- _WHAT TO WORK ON_
Where a line of the material includes the string "vineetsharma", copy that line.
+-------+
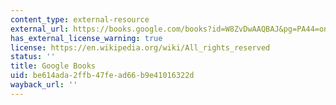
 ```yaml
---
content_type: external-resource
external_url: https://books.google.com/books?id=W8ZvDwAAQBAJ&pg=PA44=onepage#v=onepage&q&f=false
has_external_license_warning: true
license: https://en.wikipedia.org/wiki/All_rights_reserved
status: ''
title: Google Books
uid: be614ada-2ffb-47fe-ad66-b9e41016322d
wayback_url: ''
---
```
+-------+
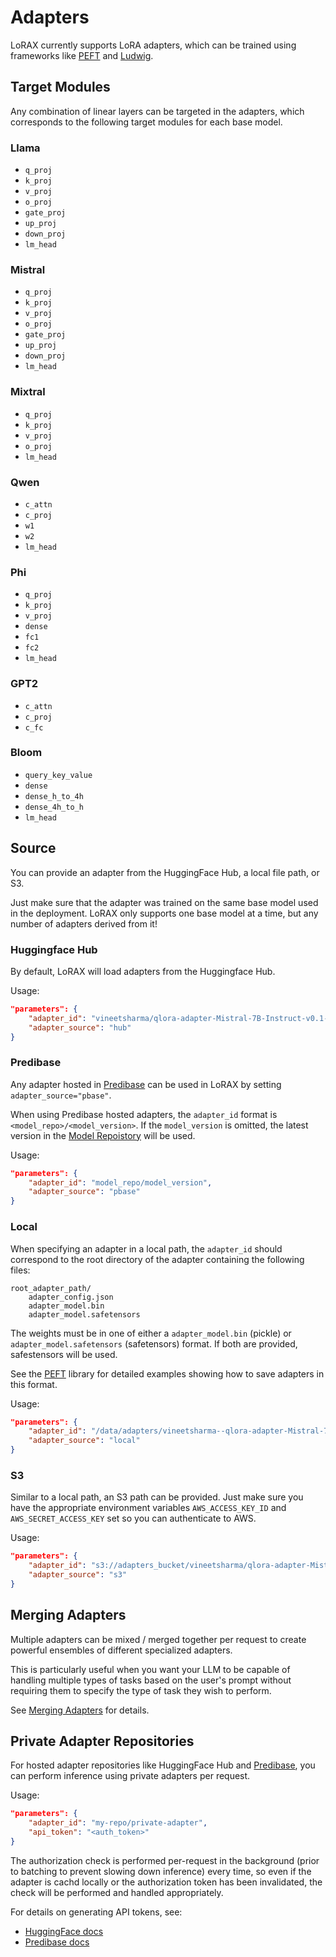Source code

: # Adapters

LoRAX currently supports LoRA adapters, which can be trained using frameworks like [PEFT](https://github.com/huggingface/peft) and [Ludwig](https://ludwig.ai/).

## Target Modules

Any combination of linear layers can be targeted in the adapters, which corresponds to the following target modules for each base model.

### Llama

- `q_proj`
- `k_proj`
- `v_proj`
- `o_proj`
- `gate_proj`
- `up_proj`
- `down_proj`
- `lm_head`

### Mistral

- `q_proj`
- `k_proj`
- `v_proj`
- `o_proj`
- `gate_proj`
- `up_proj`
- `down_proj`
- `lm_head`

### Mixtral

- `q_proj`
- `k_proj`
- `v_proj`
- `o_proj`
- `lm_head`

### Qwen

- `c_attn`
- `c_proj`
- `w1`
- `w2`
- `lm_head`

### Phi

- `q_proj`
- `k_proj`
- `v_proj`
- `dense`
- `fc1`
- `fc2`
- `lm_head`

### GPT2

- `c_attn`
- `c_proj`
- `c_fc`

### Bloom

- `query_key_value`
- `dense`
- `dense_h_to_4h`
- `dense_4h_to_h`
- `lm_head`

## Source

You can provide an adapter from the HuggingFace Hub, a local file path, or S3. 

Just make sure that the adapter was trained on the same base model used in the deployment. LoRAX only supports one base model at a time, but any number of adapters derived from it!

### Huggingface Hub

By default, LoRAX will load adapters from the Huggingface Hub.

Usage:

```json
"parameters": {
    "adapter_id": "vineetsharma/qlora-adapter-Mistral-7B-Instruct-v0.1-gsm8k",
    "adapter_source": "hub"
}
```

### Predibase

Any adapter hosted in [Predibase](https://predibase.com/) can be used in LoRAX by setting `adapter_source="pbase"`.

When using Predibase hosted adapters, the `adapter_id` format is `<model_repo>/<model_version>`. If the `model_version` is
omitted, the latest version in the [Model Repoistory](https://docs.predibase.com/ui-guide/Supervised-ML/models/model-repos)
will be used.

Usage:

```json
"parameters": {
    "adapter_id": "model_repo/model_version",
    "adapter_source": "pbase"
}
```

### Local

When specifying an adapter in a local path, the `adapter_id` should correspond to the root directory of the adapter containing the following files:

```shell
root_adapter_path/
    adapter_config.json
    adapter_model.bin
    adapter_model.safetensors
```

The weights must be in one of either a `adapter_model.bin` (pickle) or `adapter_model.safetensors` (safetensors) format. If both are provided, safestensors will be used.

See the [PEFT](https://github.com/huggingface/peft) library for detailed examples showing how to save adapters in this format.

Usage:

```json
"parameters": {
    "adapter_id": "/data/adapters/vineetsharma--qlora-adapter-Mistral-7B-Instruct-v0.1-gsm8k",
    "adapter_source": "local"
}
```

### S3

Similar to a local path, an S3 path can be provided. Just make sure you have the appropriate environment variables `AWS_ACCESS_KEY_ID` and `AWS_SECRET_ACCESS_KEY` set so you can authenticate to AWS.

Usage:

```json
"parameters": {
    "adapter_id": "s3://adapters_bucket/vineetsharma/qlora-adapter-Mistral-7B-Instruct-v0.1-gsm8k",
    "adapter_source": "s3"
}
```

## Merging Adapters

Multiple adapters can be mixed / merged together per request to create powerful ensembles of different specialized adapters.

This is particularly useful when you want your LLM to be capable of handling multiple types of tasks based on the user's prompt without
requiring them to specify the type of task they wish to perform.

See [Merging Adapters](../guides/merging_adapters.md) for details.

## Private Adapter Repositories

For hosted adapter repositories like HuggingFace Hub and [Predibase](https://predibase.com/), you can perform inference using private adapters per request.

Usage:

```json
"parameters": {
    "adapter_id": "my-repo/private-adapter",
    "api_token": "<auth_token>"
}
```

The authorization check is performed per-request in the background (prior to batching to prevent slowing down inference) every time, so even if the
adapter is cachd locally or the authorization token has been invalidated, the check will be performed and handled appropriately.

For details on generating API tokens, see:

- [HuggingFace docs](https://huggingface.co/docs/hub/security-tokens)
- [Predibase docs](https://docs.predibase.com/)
+-------+
- _ANSWER SECTION_
    "adapter_id": "vineetsharma/qlora-adapter-Mistral-7B-Instruct-v0.1-gsm8k",
    "adapter_id": "/data/adapters/vineetsharma--qlora-adapter-Mistral-7B-Instruct-v0.1-gsm8k",
    "adapter_id": "s3://adapters_bucket/vineetsharma/qlora-adapter-Mistral-7B-Instruct-v0.1-gsm8k",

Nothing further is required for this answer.